On one hand, mistrustful of imperial Britain and the US, Stalin felt more comfortable with an agreement that would leave Europe to exhaust itself through conflict at little cost to the USSR. He also saw a chance to regain and occupy eastern Europe – parts of Poland, the Baltic States, Finland and Bessarabia (from Romania), sanctioned by the secret protocol which his henchman Molotov signed with the Germans, but always denied.
On the other hand, the Pact gave Hitler the confidence to fight on a single front in 1940, sweeping through the Low Countries, France and Norway, humiliating Britain in the process. The map showing Europe largely under Axis control or neutral in June 1941 reminds us of how scaring it must have been to be living in the UK at this time.

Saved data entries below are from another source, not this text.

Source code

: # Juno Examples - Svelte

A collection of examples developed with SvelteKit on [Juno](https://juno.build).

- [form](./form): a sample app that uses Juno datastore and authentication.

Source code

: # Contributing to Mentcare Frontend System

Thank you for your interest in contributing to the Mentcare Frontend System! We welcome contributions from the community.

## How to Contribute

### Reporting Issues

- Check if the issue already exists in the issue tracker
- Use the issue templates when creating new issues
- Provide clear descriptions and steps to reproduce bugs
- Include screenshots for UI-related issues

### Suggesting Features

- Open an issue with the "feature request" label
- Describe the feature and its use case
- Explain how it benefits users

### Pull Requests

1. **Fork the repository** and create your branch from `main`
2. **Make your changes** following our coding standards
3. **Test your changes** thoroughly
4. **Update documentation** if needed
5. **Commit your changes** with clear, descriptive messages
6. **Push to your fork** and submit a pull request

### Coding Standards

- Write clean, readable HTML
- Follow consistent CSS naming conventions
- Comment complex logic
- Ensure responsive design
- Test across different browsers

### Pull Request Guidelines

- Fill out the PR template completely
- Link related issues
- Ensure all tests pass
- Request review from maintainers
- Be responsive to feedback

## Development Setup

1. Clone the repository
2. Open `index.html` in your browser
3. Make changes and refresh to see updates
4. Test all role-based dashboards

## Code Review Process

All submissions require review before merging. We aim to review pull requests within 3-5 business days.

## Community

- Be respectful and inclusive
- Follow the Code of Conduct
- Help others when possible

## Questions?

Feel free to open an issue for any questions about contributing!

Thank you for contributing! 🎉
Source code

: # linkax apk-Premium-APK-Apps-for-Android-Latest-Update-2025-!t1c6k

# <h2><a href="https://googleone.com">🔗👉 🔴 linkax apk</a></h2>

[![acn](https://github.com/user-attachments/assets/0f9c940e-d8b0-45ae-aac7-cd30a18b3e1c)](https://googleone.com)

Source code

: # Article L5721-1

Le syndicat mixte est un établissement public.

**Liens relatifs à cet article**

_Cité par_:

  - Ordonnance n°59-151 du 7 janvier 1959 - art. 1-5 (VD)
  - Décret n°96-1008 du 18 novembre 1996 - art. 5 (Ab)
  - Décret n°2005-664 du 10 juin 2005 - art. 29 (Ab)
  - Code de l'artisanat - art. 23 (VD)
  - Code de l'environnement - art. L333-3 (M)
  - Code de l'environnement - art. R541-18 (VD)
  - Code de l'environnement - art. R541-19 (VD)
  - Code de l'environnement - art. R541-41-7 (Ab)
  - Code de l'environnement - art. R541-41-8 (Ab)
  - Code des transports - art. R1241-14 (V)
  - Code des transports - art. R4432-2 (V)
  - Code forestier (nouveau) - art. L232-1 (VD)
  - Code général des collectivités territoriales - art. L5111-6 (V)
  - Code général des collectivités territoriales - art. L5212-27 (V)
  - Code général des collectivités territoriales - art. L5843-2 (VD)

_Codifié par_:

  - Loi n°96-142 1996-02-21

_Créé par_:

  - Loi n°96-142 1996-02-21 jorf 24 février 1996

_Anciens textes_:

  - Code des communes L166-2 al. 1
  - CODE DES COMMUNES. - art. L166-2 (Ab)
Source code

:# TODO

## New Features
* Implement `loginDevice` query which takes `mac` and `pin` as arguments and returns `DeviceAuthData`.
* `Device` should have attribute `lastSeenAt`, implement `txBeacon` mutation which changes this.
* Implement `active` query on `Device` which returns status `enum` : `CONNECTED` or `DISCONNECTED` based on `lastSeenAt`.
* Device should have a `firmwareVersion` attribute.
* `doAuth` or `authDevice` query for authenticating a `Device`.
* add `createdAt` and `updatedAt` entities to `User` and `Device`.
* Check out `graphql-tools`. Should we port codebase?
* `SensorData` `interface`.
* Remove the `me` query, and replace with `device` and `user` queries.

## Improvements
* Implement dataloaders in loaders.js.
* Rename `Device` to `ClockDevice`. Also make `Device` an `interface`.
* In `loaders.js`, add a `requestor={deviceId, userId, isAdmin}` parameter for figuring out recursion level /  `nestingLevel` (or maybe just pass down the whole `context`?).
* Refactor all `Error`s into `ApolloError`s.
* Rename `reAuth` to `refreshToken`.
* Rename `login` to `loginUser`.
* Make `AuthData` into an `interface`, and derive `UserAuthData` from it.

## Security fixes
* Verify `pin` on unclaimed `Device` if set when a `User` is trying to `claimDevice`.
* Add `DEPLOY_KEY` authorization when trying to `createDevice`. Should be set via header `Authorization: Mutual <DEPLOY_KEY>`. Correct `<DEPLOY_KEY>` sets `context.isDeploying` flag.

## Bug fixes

By then, the stage was set for Operation Barbarossa, since the unnatural alliance had fractured under Hitler's fears over the long-term Soviet designs on Europe, and his hubristic underestimate of the risks involved in overextending his forces in the throes of a Russian winter. Moorhouse points out the irony of the German troops' advance into Russia, fed by Soviet grain, tanks fuelled by Soviet oil, boots made of rubber transported on Soviet trains, weapons made from Soviet manganese-hardened-steel as a result of the mutually beneficial trade under the Pact. In turn, the surprisingly effective Russian tanks had been manufactured with machine tools imported from Germany.
Moorhouse shows how there was little to choose between the two powers as regards their callous and brutal resettlement policies for those judged to have unacceptable views or the wrong ethnic origin. He cites the two trainloads of Polish refugees travelling opposite ways on the Nazi-Soviet frontier, "each group astonished that the other was fleeing into the zone they were trying to escape". He also reminds us how, until Gorbachev's regime, discussion of the Nazi-Soviet Pact was taboo, the new histories of the 1960s covering it only briefly with "the expected omissions, evasions and justifications".
Moorhouse has chosen to omit concluding references to the Germans' defeat in Russia after the carnage of their initial blitzkrieg, and to the new alliance formed by Stalin with the UK and USA. Neither is there an attempt to speculate on the course which events might have taken if this alliance had been formed earlier, instead of a pact with the Germans.